Rancher Prime has not only proved more cost effective than alternatives, but it is also reducing day-to-day management over­head. Its open source nature also allows ongoing flexibility and provides a platform for long-term growth. Anderson estimates overall management costs have been re­duced by 75% in Rancher Prime.

Boosting security and resilience

Resiliency in Africa is a complex issue and one that Absa has been working closely on to solve; bringing maximum uptime and mak­ing sure all applications are fully resilient. The biggest problem stems from the lack of interconnection between regions and, more importantly, a lack of consistent compliance standards across the wider industry. Work­ing with Rancher Prime to enhance security and take away the complexity of multi-clus­ter management has been critical.

What’s Next for Absa?

The team has already migrated its appli­cation estate to Rancher Prime. Absa’s on-premises footprint will also be extended into the cloud, using the same best practice and multi-cluster management techniques. This will not only bring seamless patching and upgrades but, importantly, application portability.

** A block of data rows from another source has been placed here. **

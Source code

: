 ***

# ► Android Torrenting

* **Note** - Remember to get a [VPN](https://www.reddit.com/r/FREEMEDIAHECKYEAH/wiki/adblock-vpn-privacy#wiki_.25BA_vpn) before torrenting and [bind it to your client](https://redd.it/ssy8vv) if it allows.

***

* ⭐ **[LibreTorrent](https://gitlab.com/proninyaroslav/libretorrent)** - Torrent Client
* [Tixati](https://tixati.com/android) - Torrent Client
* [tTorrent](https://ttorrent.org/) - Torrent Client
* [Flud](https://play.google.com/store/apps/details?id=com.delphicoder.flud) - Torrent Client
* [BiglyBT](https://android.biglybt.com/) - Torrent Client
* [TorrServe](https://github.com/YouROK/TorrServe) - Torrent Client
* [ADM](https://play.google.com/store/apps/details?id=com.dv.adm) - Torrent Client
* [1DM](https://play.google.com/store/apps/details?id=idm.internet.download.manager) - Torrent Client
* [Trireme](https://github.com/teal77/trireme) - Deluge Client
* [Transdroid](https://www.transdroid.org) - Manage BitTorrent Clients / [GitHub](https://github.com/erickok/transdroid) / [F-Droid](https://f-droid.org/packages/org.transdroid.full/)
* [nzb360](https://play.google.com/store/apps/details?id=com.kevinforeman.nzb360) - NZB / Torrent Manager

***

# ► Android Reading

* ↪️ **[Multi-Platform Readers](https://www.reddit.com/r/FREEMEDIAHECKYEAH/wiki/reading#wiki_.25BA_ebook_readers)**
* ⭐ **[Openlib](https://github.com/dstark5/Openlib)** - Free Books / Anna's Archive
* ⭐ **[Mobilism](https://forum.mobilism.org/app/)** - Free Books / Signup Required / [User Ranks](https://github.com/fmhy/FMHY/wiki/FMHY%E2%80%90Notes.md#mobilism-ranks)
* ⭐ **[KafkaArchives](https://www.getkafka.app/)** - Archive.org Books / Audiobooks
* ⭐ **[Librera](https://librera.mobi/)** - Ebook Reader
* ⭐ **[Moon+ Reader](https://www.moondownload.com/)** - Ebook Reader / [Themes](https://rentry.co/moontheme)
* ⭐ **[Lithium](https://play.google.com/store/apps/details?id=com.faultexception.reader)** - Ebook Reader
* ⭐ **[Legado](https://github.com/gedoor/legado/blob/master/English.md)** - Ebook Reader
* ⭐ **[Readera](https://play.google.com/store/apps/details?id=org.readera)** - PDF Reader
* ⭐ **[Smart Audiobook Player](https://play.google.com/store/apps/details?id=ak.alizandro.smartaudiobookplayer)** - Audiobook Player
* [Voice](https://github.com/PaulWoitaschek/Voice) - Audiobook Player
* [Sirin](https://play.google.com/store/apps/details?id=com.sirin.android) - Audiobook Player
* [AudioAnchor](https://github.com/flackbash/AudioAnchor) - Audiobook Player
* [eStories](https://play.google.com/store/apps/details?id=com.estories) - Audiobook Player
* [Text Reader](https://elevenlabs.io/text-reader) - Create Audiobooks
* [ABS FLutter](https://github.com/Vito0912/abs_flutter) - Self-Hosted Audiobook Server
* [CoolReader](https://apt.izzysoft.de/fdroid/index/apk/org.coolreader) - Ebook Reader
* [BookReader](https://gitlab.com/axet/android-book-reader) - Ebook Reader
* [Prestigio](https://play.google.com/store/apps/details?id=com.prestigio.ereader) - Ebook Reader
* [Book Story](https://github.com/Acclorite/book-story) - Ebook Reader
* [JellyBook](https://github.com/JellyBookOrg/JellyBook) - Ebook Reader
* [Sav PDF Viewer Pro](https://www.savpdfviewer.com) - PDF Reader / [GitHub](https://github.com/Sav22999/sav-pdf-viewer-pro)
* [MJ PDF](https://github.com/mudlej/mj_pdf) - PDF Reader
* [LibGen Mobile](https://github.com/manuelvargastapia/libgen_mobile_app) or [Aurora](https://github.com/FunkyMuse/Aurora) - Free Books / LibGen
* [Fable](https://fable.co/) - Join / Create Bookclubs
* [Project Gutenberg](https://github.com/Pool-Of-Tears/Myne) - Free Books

Absa’s fully resilient, self-healing plat­form, built in-house and supported by Rancher Labs (now Rancher by SUSE), has been the catalyst for the bank’s rapidly increasing infrastructure transformation. Rancher Prime’s licensing simplicity means the company no longer needs to worry about “on-premises ver­sus cloud,” and has allowed it to continue to scale without incurring any additional costs.

The company has always wanted to reduce its maintenance costs and is now looking at how they manage systems on-premis­es and in the public cloud, with the ability to port workloads between the data cen­ter, the cloud and the edge. Using K3s — a lightweight Kubernetes distribution for the edge — Absa is now exploring how it can re­place costly and outdated systems across its network of branches with local process­ing capabilities.